• Aim of the exercise
Go through the data and report each line that holds the string "avec".
-------- Material for the task
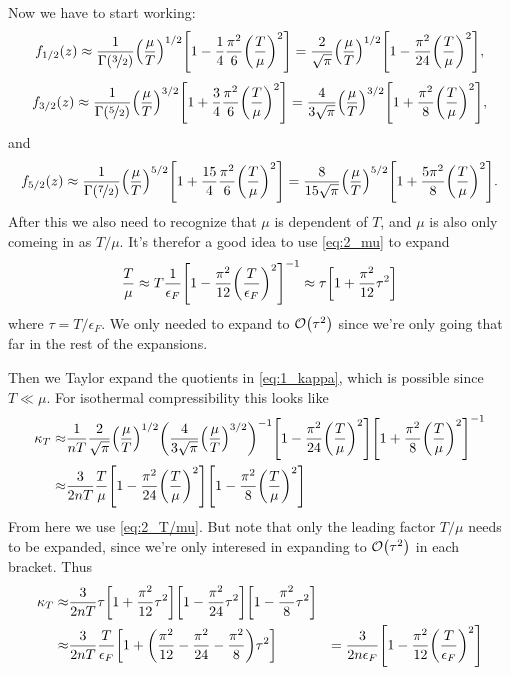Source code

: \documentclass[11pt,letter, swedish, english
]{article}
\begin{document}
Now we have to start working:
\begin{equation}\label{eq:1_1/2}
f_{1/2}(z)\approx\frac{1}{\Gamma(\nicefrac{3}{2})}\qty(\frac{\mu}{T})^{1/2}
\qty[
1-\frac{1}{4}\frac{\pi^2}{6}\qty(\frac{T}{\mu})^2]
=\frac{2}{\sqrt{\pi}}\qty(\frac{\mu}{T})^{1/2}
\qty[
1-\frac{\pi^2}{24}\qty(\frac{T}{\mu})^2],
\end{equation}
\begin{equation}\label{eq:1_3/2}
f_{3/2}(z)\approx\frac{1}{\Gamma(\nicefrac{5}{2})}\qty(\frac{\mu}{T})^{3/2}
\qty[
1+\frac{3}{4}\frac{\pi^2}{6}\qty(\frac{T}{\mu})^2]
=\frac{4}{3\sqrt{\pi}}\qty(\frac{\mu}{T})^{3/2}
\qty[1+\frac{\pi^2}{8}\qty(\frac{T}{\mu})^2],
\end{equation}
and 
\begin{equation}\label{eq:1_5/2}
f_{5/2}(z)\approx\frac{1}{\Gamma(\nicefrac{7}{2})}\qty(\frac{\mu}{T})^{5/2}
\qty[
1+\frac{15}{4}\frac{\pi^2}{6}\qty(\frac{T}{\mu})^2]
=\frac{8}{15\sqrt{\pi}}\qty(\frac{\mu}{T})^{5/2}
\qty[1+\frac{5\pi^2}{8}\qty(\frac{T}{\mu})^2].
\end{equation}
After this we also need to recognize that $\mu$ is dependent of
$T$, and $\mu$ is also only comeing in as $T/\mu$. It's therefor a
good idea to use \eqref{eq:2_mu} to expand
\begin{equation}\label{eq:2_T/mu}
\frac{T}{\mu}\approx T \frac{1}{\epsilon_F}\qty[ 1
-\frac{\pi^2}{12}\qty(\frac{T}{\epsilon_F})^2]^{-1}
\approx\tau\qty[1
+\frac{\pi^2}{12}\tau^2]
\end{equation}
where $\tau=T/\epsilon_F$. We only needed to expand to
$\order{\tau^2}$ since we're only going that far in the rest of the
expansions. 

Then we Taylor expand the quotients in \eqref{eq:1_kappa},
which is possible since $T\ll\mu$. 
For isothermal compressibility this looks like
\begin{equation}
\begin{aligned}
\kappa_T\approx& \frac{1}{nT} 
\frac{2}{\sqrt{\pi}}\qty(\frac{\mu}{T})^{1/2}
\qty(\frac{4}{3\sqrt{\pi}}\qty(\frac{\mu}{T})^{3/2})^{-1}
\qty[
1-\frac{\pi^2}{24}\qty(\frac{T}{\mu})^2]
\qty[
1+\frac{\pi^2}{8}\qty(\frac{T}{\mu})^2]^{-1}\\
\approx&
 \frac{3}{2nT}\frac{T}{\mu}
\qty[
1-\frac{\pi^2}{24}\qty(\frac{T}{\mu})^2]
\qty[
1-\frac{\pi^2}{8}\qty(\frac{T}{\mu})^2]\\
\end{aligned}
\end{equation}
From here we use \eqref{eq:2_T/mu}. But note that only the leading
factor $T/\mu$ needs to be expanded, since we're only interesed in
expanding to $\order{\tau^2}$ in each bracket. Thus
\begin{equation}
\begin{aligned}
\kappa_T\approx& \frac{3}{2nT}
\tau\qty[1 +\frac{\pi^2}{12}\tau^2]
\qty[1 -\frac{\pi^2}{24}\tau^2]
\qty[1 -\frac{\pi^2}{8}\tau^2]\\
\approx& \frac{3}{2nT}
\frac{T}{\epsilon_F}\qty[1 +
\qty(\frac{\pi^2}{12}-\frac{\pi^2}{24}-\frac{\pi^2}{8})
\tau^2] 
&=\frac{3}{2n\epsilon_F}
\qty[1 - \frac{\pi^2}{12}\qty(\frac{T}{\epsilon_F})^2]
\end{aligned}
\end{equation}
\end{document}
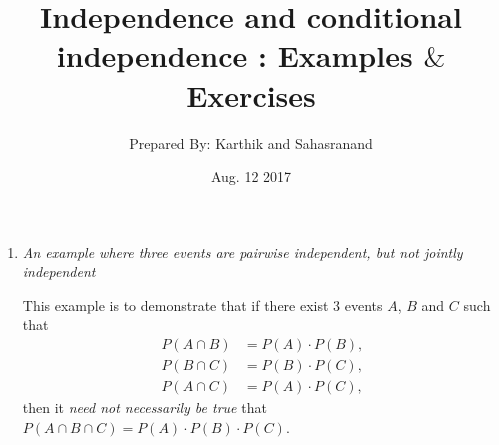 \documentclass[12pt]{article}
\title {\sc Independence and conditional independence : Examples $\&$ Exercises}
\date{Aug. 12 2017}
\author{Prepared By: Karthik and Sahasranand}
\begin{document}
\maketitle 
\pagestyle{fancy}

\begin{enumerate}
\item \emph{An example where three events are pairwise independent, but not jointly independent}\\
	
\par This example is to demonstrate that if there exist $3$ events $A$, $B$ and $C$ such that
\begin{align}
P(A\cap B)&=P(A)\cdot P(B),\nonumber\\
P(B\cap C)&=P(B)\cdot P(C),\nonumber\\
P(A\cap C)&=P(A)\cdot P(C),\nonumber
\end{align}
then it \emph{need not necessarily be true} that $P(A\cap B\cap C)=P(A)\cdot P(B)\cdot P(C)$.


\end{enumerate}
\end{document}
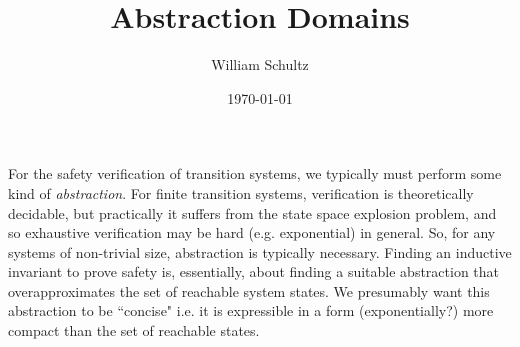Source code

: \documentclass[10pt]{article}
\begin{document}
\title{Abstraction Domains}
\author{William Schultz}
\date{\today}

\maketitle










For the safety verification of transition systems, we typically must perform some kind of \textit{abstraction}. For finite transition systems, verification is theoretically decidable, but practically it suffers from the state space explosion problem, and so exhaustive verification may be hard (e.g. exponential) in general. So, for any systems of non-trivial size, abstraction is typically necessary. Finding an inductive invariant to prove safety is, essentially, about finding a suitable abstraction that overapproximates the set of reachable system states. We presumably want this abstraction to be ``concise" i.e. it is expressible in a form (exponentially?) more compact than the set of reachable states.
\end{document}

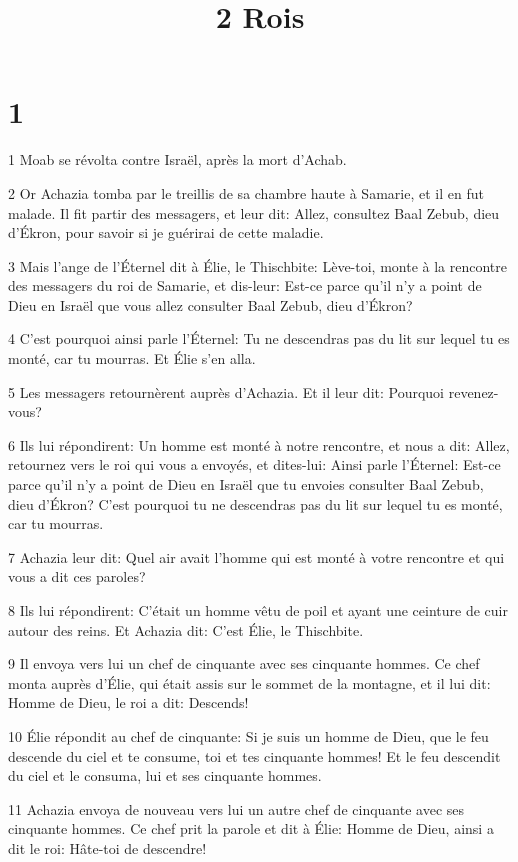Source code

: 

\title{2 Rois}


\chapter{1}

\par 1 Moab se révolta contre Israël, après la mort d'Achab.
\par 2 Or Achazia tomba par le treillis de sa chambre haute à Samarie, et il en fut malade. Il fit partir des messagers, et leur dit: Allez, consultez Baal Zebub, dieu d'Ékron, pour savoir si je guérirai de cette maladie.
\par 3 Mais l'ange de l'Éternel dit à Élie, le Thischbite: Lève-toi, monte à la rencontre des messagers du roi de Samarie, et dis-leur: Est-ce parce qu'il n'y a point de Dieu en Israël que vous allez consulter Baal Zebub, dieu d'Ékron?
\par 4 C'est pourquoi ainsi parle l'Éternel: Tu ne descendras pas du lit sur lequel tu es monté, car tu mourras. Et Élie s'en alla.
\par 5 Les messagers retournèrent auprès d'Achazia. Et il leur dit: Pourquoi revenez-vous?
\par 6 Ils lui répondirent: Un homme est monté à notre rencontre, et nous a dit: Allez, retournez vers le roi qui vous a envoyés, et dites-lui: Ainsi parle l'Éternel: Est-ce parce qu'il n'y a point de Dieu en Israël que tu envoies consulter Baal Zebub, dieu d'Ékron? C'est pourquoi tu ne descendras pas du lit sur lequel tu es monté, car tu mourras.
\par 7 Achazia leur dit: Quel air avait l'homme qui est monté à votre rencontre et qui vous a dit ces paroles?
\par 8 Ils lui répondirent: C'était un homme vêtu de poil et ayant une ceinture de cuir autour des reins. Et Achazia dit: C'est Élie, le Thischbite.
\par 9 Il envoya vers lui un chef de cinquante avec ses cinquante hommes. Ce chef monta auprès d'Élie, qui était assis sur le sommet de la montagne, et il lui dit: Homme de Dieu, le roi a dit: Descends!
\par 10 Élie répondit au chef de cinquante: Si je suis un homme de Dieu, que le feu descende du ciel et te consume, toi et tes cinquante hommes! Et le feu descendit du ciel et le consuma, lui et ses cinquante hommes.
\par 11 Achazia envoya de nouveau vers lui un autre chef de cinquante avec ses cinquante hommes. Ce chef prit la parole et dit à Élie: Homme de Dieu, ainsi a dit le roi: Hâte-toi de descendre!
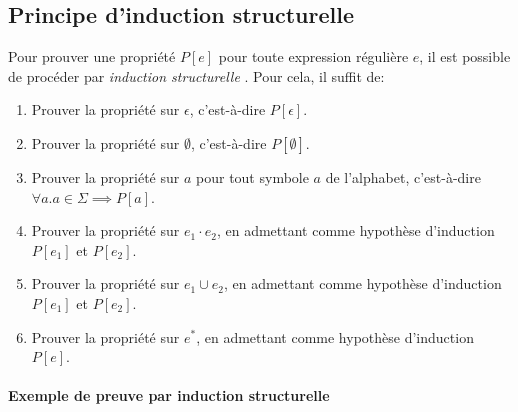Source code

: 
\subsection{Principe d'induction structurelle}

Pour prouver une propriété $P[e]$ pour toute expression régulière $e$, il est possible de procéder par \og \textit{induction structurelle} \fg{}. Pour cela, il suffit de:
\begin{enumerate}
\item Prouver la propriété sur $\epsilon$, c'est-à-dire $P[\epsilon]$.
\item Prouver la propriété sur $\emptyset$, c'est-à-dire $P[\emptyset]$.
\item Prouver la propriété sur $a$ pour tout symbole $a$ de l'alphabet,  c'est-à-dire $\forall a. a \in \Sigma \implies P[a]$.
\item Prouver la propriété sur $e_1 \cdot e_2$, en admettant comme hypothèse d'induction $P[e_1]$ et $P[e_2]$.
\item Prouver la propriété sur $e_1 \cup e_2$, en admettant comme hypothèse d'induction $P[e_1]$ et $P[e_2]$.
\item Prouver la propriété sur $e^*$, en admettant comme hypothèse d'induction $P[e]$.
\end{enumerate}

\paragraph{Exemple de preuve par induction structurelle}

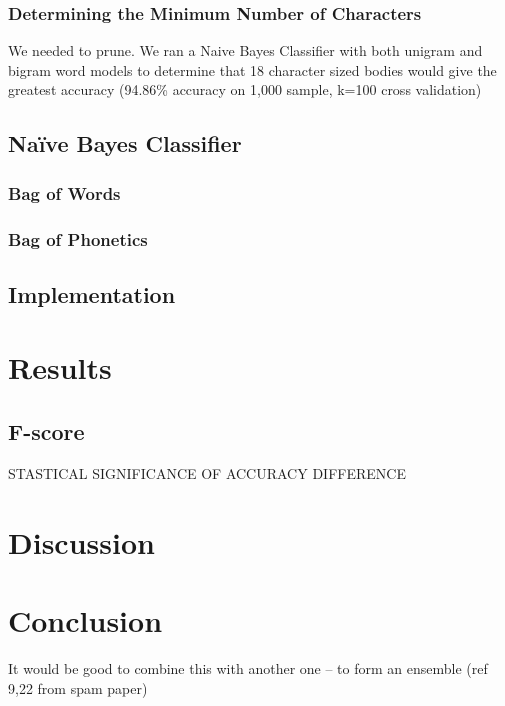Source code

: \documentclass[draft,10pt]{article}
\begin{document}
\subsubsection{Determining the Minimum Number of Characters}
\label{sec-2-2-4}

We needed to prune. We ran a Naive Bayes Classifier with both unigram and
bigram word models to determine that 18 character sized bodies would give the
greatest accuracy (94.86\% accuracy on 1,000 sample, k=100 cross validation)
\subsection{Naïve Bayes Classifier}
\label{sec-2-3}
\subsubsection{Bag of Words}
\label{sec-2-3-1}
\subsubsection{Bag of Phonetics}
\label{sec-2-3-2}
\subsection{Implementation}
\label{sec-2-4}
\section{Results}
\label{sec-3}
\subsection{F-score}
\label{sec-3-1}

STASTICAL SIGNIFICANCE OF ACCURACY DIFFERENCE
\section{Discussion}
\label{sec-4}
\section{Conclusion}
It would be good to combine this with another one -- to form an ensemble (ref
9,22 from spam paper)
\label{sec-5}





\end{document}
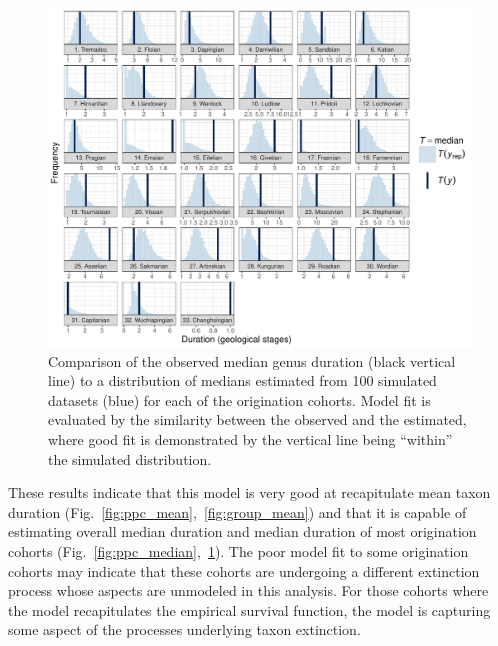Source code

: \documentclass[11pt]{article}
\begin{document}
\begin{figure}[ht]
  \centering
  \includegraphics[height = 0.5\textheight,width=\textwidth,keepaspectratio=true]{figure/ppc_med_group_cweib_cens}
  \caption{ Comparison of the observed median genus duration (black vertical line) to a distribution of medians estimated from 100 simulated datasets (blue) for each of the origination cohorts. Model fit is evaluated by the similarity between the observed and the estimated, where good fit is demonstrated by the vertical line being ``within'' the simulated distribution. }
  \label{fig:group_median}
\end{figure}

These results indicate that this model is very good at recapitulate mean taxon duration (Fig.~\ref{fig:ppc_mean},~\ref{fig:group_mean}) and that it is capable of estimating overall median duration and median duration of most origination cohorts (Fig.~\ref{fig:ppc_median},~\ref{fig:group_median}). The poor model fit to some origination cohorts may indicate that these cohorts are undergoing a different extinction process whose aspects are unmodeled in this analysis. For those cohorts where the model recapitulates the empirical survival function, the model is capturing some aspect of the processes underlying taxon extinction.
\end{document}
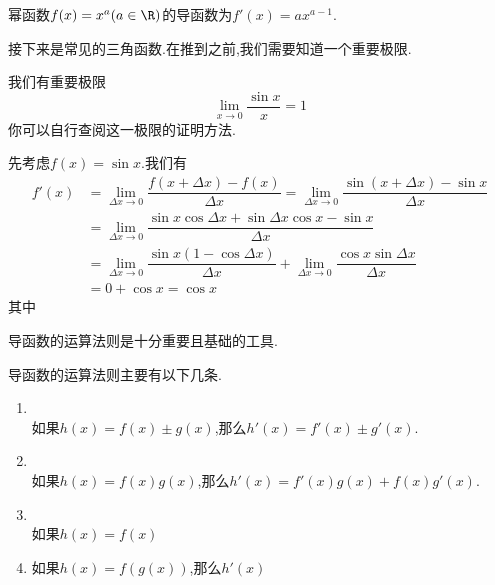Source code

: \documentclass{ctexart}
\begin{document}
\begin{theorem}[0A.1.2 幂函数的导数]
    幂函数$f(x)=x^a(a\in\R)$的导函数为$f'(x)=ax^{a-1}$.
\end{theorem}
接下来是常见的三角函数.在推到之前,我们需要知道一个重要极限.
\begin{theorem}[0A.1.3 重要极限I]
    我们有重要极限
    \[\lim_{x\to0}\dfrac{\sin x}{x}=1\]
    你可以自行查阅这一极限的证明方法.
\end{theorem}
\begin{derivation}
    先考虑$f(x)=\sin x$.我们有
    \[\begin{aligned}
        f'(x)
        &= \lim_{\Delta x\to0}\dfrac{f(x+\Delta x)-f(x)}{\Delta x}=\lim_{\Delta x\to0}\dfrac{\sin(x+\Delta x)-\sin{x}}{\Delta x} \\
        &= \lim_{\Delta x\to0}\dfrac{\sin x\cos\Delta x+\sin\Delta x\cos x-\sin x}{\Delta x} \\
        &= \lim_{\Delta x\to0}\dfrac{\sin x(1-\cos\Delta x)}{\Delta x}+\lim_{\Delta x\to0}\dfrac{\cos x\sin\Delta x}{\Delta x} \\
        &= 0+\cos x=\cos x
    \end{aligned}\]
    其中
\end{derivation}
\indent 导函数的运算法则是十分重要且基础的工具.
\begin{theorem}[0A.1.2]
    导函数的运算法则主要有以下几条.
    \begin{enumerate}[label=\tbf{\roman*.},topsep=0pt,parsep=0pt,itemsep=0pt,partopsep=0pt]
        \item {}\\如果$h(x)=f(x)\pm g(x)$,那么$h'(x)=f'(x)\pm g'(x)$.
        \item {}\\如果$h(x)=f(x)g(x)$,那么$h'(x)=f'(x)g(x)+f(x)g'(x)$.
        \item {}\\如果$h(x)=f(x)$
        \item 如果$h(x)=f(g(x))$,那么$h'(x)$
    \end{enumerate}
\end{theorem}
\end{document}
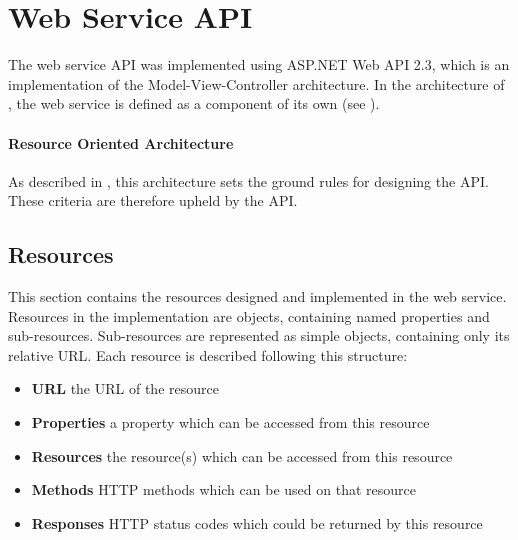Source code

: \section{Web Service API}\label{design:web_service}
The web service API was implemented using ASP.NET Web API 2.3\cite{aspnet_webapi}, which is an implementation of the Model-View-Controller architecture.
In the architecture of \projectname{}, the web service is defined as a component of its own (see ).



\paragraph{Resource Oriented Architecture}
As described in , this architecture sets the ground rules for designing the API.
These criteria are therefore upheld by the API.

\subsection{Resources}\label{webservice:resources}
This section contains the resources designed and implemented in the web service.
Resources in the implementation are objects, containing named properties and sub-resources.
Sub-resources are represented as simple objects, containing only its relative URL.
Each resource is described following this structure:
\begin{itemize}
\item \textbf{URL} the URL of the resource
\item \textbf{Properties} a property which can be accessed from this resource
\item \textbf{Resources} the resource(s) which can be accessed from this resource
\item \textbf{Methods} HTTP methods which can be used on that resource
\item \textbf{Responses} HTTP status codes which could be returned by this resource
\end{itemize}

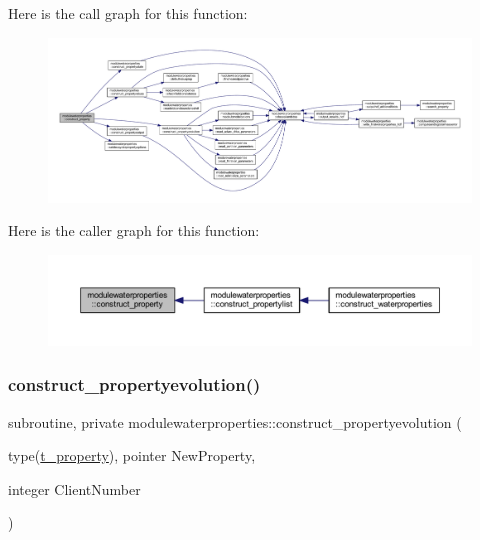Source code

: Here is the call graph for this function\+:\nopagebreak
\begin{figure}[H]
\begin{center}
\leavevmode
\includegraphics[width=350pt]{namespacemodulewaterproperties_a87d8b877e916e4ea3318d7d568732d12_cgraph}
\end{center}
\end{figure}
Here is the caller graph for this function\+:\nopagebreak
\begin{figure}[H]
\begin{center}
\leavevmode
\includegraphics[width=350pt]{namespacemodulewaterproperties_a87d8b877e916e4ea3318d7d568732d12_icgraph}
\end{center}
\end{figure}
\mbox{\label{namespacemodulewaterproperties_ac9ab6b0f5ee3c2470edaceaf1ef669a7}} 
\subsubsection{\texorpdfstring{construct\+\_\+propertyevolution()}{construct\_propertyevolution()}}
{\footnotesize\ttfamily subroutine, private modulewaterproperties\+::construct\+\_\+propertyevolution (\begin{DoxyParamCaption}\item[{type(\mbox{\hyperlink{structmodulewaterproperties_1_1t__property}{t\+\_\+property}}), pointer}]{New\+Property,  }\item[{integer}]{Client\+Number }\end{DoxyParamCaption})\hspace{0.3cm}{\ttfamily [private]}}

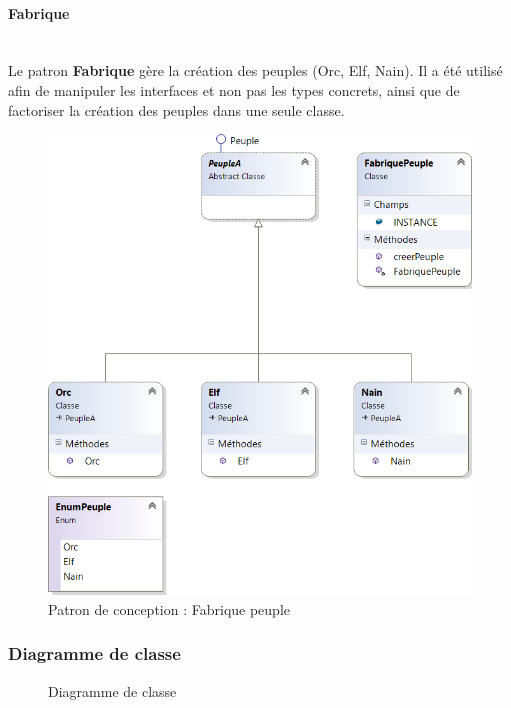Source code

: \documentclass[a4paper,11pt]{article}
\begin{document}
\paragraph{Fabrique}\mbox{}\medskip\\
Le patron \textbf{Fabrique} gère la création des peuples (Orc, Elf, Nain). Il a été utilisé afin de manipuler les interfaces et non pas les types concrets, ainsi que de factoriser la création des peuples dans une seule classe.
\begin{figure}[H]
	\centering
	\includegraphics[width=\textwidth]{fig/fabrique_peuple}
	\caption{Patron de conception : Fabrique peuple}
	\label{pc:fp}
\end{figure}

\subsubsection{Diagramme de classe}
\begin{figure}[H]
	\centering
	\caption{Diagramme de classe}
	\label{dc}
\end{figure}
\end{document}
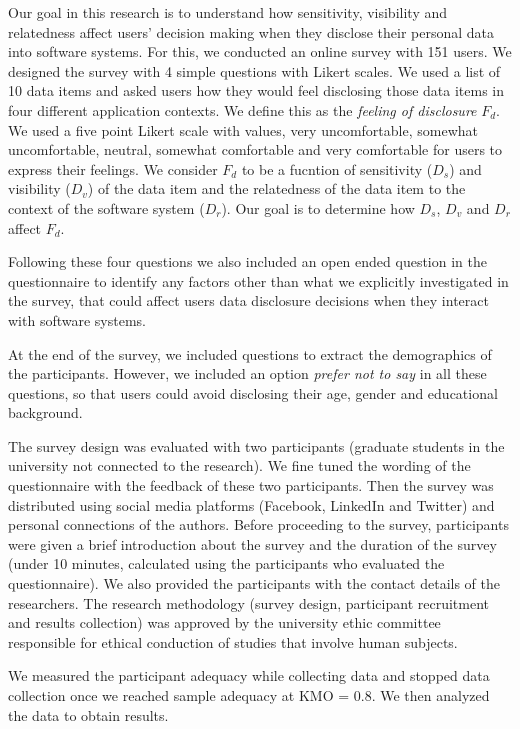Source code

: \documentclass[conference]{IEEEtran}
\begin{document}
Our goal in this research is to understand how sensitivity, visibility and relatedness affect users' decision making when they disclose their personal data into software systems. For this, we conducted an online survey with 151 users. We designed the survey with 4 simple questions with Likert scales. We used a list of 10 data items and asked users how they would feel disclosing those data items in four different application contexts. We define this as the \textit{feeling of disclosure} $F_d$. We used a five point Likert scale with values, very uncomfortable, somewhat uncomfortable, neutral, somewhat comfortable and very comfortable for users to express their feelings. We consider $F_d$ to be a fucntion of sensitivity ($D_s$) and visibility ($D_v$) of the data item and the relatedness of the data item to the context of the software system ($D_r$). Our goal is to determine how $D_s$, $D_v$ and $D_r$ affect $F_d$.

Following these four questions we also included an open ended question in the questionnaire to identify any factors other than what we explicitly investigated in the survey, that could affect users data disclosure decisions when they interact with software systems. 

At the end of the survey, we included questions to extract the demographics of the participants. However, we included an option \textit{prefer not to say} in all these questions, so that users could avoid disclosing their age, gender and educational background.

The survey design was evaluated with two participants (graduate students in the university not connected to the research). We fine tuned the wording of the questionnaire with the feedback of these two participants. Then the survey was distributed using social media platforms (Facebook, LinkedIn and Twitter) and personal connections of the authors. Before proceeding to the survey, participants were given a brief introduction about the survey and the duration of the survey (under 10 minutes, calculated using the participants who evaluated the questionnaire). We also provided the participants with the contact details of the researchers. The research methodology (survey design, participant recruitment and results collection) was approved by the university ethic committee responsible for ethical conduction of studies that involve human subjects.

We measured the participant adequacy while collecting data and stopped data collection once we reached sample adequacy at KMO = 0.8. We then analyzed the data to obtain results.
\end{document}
----------------
• Answer
\par 9 Il envoya vers lui un chef de cinquante avec ses cinquante hommes. Ce chef monta auprès d'Élie, qui était assis sur le sommet de la montagne, et il lui dit: Homme de Dieu, le roi a dit: Descends!
\par 11 Achazia envoya de nouveau vers lui un autre chef de cinquante avec ses cinquante hommes. Ce chef prit la parole et dit à Élie: Homme de Dieu, ainsi a dit le roi: Hâte-toi de descendre!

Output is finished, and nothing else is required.